* DESCRIPTION OF THE TASK: Check each line of the entries below for the word "Gamma" and state only how many lines have it.
###
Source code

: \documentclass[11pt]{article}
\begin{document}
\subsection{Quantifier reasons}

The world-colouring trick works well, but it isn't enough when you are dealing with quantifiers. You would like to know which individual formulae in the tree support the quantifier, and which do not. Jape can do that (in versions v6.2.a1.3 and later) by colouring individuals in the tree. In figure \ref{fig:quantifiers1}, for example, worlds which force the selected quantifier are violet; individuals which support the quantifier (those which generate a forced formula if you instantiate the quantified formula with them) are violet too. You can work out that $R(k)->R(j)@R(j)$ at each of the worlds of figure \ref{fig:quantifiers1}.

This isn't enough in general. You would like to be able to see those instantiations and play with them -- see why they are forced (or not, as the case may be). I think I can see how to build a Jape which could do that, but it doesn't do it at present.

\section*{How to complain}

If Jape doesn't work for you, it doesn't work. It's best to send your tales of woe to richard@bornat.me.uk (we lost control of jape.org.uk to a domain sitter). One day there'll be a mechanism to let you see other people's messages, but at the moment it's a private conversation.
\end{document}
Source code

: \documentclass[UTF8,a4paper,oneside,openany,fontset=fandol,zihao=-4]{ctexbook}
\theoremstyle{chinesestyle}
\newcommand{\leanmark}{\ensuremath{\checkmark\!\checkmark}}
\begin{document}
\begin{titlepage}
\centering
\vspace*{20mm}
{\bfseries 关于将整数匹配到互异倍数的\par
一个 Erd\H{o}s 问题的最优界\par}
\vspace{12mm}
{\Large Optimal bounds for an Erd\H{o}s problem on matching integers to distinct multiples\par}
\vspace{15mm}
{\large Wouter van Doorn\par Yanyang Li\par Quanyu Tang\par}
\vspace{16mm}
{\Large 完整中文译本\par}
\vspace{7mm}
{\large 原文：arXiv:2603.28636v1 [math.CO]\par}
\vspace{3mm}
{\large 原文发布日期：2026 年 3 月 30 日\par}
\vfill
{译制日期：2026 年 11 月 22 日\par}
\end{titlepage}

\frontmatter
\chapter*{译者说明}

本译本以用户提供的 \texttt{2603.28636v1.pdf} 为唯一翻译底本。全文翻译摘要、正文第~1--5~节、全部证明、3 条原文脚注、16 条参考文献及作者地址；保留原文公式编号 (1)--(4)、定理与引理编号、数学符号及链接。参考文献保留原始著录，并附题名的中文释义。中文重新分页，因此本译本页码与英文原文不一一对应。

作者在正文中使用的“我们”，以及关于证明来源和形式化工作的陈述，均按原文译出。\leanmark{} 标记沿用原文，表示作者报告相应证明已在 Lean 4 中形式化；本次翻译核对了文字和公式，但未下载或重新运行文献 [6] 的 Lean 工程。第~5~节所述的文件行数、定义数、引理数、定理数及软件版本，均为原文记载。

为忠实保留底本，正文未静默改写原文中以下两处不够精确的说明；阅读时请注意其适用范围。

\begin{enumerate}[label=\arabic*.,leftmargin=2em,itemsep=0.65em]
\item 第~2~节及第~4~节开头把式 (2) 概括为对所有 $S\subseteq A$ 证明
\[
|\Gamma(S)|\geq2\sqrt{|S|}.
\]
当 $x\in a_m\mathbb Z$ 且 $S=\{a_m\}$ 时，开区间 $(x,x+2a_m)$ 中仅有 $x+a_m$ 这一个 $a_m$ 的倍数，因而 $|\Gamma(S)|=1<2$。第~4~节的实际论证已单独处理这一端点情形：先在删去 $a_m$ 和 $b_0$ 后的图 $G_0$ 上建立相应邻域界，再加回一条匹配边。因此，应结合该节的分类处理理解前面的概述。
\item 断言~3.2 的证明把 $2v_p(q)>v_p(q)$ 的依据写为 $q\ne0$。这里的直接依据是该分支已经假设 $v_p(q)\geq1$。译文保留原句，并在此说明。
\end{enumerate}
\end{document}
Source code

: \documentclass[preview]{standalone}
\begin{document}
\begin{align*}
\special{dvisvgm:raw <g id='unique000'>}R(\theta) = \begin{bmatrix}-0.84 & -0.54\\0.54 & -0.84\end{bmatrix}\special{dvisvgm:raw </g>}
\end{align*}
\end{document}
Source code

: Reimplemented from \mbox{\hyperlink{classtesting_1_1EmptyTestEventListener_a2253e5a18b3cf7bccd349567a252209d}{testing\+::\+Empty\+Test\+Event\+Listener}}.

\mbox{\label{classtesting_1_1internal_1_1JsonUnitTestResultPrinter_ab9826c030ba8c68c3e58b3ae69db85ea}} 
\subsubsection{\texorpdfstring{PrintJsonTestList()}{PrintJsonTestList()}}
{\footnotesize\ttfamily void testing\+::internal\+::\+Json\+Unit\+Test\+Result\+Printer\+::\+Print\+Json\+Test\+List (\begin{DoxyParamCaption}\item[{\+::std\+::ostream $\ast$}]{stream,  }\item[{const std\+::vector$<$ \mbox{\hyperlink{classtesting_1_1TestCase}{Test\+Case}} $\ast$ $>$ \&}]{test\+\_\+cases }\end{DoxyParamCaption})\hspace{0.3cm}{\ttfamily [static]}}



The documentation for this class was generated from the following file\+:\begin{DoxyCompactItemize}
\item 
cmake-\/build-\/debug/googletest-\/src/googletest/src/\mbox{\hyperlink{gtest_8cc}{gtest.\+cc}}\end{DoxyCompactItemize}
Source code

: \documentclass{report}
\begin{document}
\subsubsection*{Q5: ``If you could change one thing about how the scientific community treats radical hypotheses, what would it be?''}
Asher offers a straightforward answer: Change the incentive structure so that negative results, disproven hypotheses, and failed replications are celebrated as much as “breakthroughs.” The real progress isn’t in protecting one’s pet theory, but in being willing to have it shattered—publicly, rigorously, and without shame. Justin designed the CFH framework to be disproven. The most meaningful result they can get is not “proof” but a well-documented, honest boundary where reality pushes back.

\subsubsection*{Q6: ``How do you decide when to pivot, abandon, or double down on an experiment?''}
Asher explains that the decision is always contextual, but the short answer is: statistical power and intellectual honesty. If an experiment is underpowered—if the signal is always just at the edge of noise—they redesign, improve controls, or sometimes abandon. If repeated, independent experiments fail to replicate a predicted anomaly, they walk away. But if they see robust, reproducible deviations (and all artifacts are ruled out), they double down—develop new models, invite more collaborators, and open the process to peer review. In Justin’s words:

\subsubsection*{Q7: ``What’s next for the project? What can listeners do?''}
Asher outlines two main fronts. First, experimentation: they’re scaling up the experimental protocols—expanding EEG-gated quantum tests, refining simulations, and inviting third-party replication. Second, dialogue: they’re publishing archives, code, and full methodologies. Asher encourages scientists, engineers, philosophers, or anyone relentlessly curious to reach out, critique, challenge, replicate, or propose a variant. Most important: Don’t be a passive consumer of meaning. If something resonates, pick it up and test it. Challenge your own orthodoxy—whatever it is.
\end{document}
###
* RESPONSE TO THE TASK: 2